Policies for PSD in Indonesia, ADB Institute, 2006

    Description
    This paper surveys the historical evolution of private sector development in Indonesia in the post independence period, with a particular focus on policy towards foreign investment and small enterprises.

    During the early years of independence in the 1950s policies were mainly aimed at countering the economic dominance of Dutch business and ethnic Chinese economic interests. Affirmative programs were used to advance the interests of indigenous (pribumi) entrepreneurs. However, with the introduction of President Sukarno's "Guided Democracy and Guided Economy" policy, state-owned enterprises were promoted as the pillars of an Indonesian-style socialist economy.

    During the Soeharto era these policies were reversed and the role of private entrepreneurs, including ethnic Chinese, was again promoted. However, instead of fostering a healthy development of the private sector, the New Order nurtured the growth of a dependent capitalist class of client entrepreneurs through patronage, and preferential treatment was not given based on good economic performance.

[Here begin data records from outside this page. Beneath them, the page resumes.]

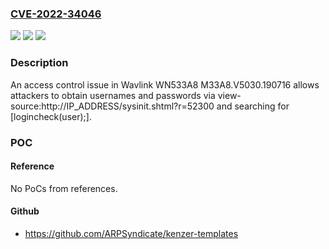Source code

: ### [CVE-2022-34046](https://cve.mitre.org/cgi-bin/cvename.cgi?name=CVE-2022-34046)
![](https://img.shields.io/static/v1?label=Product&message=n%2Fa&color=blue)
![](https://img.shields.io/static/v1?label=Version&message=n%2Fa&color=blue)
![](https://img.shields.io/static/v1?label=Vulnerability&message=n%2Fa&color=brighgreen)

### Description

An access control issue in Wavlink WN533A8 M33A8.V5030.190716 allows attackers to obtain usernames and passwords via view-source:http://IP_ADDRESS/sysinit.shtml?r=52300 and searching for [logincheck(user);].

### POC

#### Reference
No PoCs from references.

#### Github
- https://github.com/ARPSyndicate/kenzer-templates

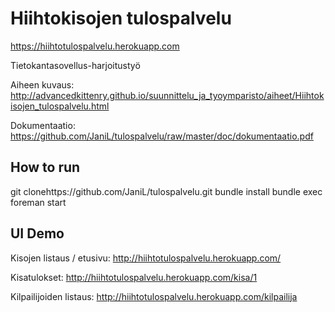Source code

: # Hiihtokisojen tulospalvelu

https://hiihtotulospalvelu.herokuapp.com

Tietokantasovellus-harjoitustyö

Aiheen kuvaus: http://advancedkittenry.github.io/suunnittelu_ja_tyoymparisto/aiheet/Hiihtokisojen_tulospalvelu.html

Dokumentaatio: https://github.com/JaniL/tulospalvelu/raw/master/doc/dokumentaatio.pdf

## How to run

   git clonehttps://github.com/JaniL/tulospalvelu.git
   bundle install
   bundle exec foreman start

## UI Demo

Kisojen listaus / etusivu: http://hiihtotulospalvelu.herokuapp.com/

Kisatulokset: http://hiihtotulospalvelu.herokuapp.com/kisa/1

Kilpailijoiden listaus: http://hiihtotulospalvelu.herokuapp.com/kilpailija

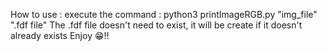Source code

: How to use :
  execute the command :
  python3 printImageRGB.py "img_file" ".fdf file"
The .fdf file doesn't need to exist, it will be create if it doesn't already exists
Enjoy 😁!!
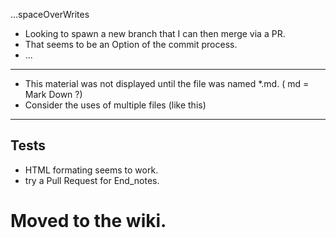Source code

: ...spaceOverWrites

* Looking to spawn a new branch that I can then merge via a PR.
* That seems to be an Option of the commit process.
* ...

<hr>

* This material was not displayed until the file was named *.md. ( md = Mark Down ?) <br>
* Consider the uses of multiple files (like this)

<hr>
<h2> Tests </h2>

* HTML formating seems to work.
* try a Pull Request for End_notes.
# Moved to the wiki.
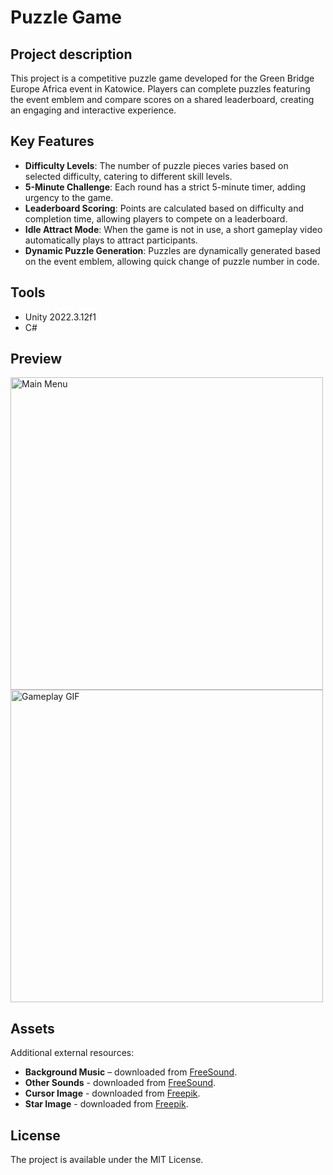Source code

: # Puzzle Game

## Project description
This project is a competitive puzzle game developed for the Green Bridge Europe Africa event in Katowice. Players can complete puzzles featuring the event emblem and compare scores on a shared leaderboard, creating an engaging and interactive experience.

## Key Features
- **Difficulty Levels**: The number of puzzle pieces varies based on selected difficulty, catering to different skill levels.
- **5-Minute Challenge**: Each round has a strict 5-minute timer, adding urgency to the game.
- **Leaderboard Scoring**: Points are calculated based on difficulty and completion time, allowing players to compete on a leaderboard.
- **Idle Attract Mode**: When the game is not in use, a short gameplay video automatically plays to attract participants.
- **Dynamic Puzzle Generation**: Puzzles are dynamically generated based on the event emblem, allowing quick change of puzzle number in code.

## Tools
- Unity 2022.3.12f1
- C#

## Preview
<img src="Images/MainMenu.png" alt="Main Menu" width="500"/>
<img src="Images/PromoVideo.gif" alt="Gameplay GIF" width="500"/>

## Assets
Additional external resources:

- **Background Music** – downloaded from [FreeSound](https://freesound.org/people/universfield/sounds/749933/).
- **Other Sounds** - downloaded from [FreeSound](https://freesound.org/people/ryusa/sounds/531132/).
- **Cursor Image** - downloaded from [Freepik](https://pl.freepik.com/darmowe-wektory/czerwony-i-zolty-zestaw-kursora_1538082.htm#fromView=search&page=1&position=50&uuid=a50502a5-5c4f-4546-91c3-7c72cc32a53e).
- **Star Image** - downloaded from [Freepik](https://pl.freepik.com/darmowe-wektory/3d-metalowa-gwiazda-na-bialym-tle_31747695.htm#fromView=search&page=1&position=2&uuid=ee9b3ec4-14cf-4704-9fd9-bd231a7973c0).

## License
The project is available under the MIT License.
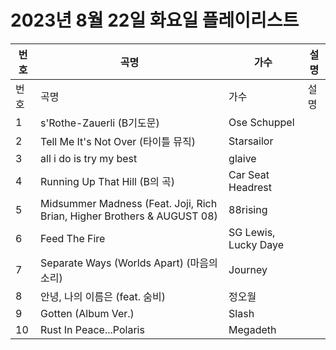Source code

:# 2023년 8월 22일 화요일 플레이리스트

| 번호 | 곡명 | 가수 | 설명 |
|------|------|------|------|
| 번호 | 곡명 | 가수 | 설명 |
| 1 | s'Rothe-Zauerli (B기도문) | Ose Schuppel |  |
| 2 | Tell Me It's Not Over (타이틀 뮤직) | Starsailor |  |
| 3 | all i do is try my best | glaive |  |
| 4 | Running Up That Hill (B의 곡) | Car Seat Headrest |  |
| 5 | Midsummer Madness (Feat. Joji, Rich Brian, Higher Brothers & AUGUST 08) | 88rising |  |
| 6 | Feed The Fire | SG Lewis, Lucky Daye |  |
| 7 | Separate Ways (Worlds Apart) (마음의 소리) | Journey |  |
| 8 | 안녕, 나의 이름은 (feat. 숨비) | 정오월 |  |
| 9 | Gotten (Album Ver.) | Slash |  |
| 10 | Rust In Peace...Polaris | Megadeth |  |
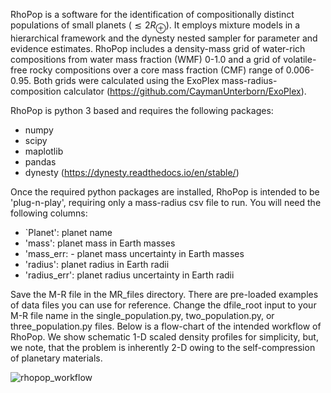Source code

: RhoPop is a software for the identification of compositionally distinct populations of small planets ($\lesssim 2 R_\oplus$). It employs mixture models in a hierarchical framework and the dynesty nested sampler for parameter and evidence estimates. RhoPop includes a density-mass grid of water-rich compositions from water mass fraction (WMF) 0-1.0 and a grid of volatile-free rocky compositions over a core mass fraction (CMF) range of 0.006-0.95. Both grids were calculated using the ExoPlex mass-radius-composition calculator (https://github.com/CaymanUnterborn/ExoPlex).

RhoPop is python 3 based and requires the following packages:
- numpy
- scipy
- maplotlib
- pandas
- dynesty (https://dynesty.readthedocs.io/en/stable/)

Once the required python packages are installed, RhoPop is intended to be 'plug-n-play', requiring only a mass-radius csv file to run. You will need the following columns:
 - `Planet': planet name
 - 'mass': planet mass in Earth masses
 - 'mass_err: - planet mass uncertainty in Earth masses
 - 'radius': planet radius in Earth radii
 - 'radius_err': planet radius uncertainty in Earth radii

 Save the M-R file in the MR_files directory. There are pre-loaded examples of data files you can use for reference. Change the dfile_root input to your M-R file name in the single_population.py, two_population.py, or three_population.py files.
 Below is a flow-chart of the intended workflow of RhoPop. We show schematic 1-D scaled density profiles for simplicity, but, we note, that the problem is inherently 2-D owing to the self-compression of planetary materials.

![rhopop_workflow](https://github.com/schulze61/RhoPop/assets/43186618/e1b03d7b-2727-4643-912d-94d1a18d0305)
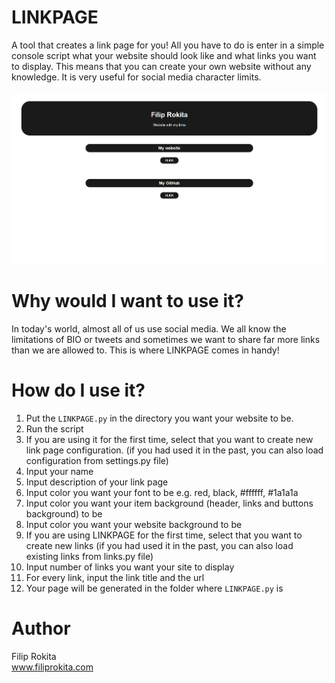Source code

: # LINKPAGE
A tool that creates a link page for you! All you have to do is enter in a simple console script what your website should look like and what links you want to display. This means that you can create your own website without any knowledge. It is very useful for social media character limits.<br/>
</br>
<img src="LINKPAGE.png"/>

# Why would I want to use it?
In today's world, almost all of us use social media. We all know the limitations of BIO or tweets and sometimes we want to share far more links than we are allowed to. This is where LINKPAGE comes in handy!

# How do I use it?
1. Put the ``LINKPAGE.py`` in the directory you want your website to be.
2. Run the script
3. If you are using it for the first time, select that you want to create new link page configuration. (if you had used it in the past, you can also load configuration from settings.py file)
4. Input your name
5. Input description of your link page
6. Input color you want your font to be e.g. red, black, #ffffff, #1a1a1a
7. Input color you want your item background (header, links and buttons background) to be
8. Input color you want your website background to be
9. If you are using LINKPAGE for the first time, select that you want to create new links (if you had used it in the past, you can also load existing links from links.py file)
10. Input number of links you want your site to display
11. For every link, input the link title and the url
12. Your page will be generated in the folder where ``LINKPAGE.py`` is

# Author
Filip Rokita<br/>
www.filiprokita.com
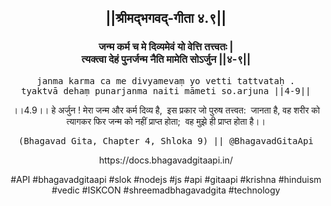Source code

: <center><h2>||श्रीमद्‍भगवद्‍-गीता ४.९||</h2>
<h3>जन्म कर्म च मे दिव्यमेवं यो वेत्ति तत्त्वतः |<br/>त्यक्त्वा देहं पुनर्जन्म नैति मामेति सोऽर्जुन ||४-९||</h3>
<pre>janma karma ca me divyamevaṃ yo vetti tattvataḥ .<br/>tyaktvā dehaṃ punarjanma naiti māmeti so.arjuna ||4-9||</pre>
<p>।।4.9।। हे अर्जुन ! मेरा जन्म और कर्म दिव्य है,  इस प्रकार जो पुरुष तत्त्वत:  जानता है, वह शरीर को त्यागकर फिर जन्म को नहीं प्राप्त होता;  वह मुझे ही प्राप्त होता है।।</p>
<pre>(Bhagavad Gita, Chapter 4, Shloka 9) || @BhagavadGitaApi</pre><p>https://docs.bhagavadgitaapi.in/</p><p>#API #bhagavadgitaapi #slok #nodejs #js #api #gitaapi #krishna #hinduism #vedic #ISKCON #shreemadbhagavadgita #technology</p></center>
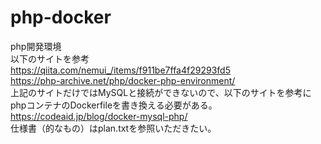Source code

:# php-docker
php開発環境<br>
以下のサイトを参考<br>
https://qiita.com/nemui_/items/f911be7ffa4f29293fd5<br>
https://php-archive.net/php/docker-php-environment/<br>
上記のサイトだけではMySQLと接続ができないので、以下のサイトを参考にphpコンテナのDockerfileを書き換える必要がある。<br>
https://codeaid.jp/blog/docker-mysql-php/ <br>
仕様書（的なもの）はplan.txtを参照いただきたい。
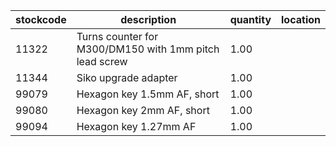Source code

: |stockcode|description|quantity|location|
|---------|-----------|--------|--------|
|11322|Turns counter for M300/DM150 with 1mm pitch lead screw|1.00||
|11344|Siko upgrade adapter|1.00||
|99079|Hexagon key 1.5mm AF, short|1.00||
|99080|Hexagon key 2mm AF, short|1.00||
|99094|Hexagon key 1.27mm AF|1.00||

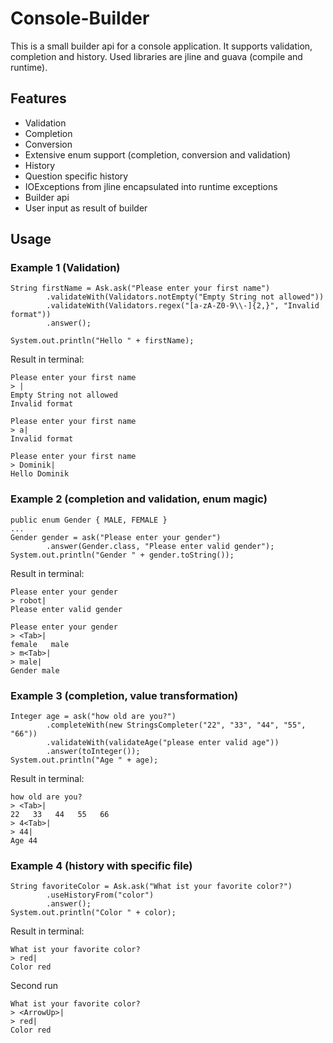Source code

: # Console-Builder

This is a small builder api for a console application. It supports validation, completion and history. Used libraries are jline and guava (compile and runtime).

## Features
* Validation
* Completion
* Conversion                                                  
* Extensive enum support (completion, conversion and validation)
* History
* Question specific history                                   
* IOExceptions from jline encapsulated into runtime exceptions
* Builder api
* User input as result of builder

## Usage

### Example 1 (Validation)
    
    String firstName = Ask.ask("Please enter your first name")
            .validateWith(Validators.notEmpty("Empty String not allowed"))
            .validateWith(Validators.regex("[a-zA-Z0-9\\-]{2,}", "Invalid format"))
            .answer();
            
    System.out.println("Hello " + firstName);
    
Result in terminal: 
    
    Please enter your first name
    > |
    Empty String not allowed
    Invalid format
                      
    Please enter your first name
    > a|
    Invalid format  
                      
    Please enter your first name
    > Dominik|
    Hello Dominik
    
### Example 2 (completion and validation, enum magic)
              
    public enum Gender { MALE, FEMALE }
    ...                                
    Gender gender = ask("Please enter your gender")
            .answer(Gender.class, "Please enter valid gender");
    System.out.println("Gender " + gender.toString());  
    
Result in terminal: 

    Please enter your gender     
    > robot|
    Please enter valid gender
    
    Please enter your gender
    > <Tab>|
    female   male 
    > m<Tab>| 
    > male|
    Gender male

### Example 3 (completion, value transformation)
                                                    
    Integer age = ask("how old are you?")
            .completeWith(new StringsCompleter("22", "33", "44", "55", "66"))
            .validateWith(validateAge("please enter valid age"))
            .answer(toInteger());          
    System.out.println("Age " + age);  
    
    
Result in terminal: 

    how old are you?
    > <Tab>|
    22   33   44   55   66   
    > 4<Tab>|
    > 44|
    Age 44
    
    
### Example 4 (history with specific file)
    
    String favoriteColor = Ask.ask("What ist your favorite color?")
            .useHistoryFrom("color")
            .answer();                                   
    System.out.println("Color " + color); 
    
Result in terminal: 

    What ist your favorite color?
    > red|
    Color red
    
Second run

    What ist your favorite color?
    > <ArrowUp>|
    > red|     
    Color red
    
        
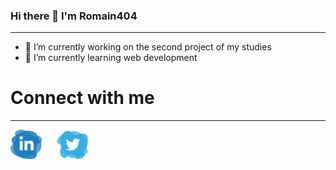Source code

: ### Hi there 👋 I'm Romain404
***
- 🔭 I’m currently working on the second project of my studies
- 🌱 I’m currently learning web development

# Connect with me
***
<a href="https://www.linkedin.com/in/romain-ducouret-153792207/"><img src="logo_linkedin.png" style="max-width:50px; margin-right:20px;" alt="logo_linkedin"></a>
<a href=""><img src="logo_twitter.png" style="max-width:50px;" alt="logo_twitter"></a>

    The New Order government did not have a clear and consistent view of the expected role of foreign direct investment (FDI). Hence, unlike Singapore, Indonesia has not been able to reap the full benefits of FDI, including effective technology transfer and technological upgrading. Since the early 1970s there have been several nation-wide small- and medium-scale enterprise (SME) promotion programs to advance the welfare of economically weak social groups. These programs were largely unsuccessful in nurturing healthy development of viable SMEs. Vigorous private sector development requires the establishment of a favorable investment climate that does not discriminate on the basis of ethnic origin (pribumi versus non-pribumi), size (small versus large firms), or source (domestic investment versus FDI). This should be supported by effective competition policies, including proper enforcement of the New Competition Law of 1999.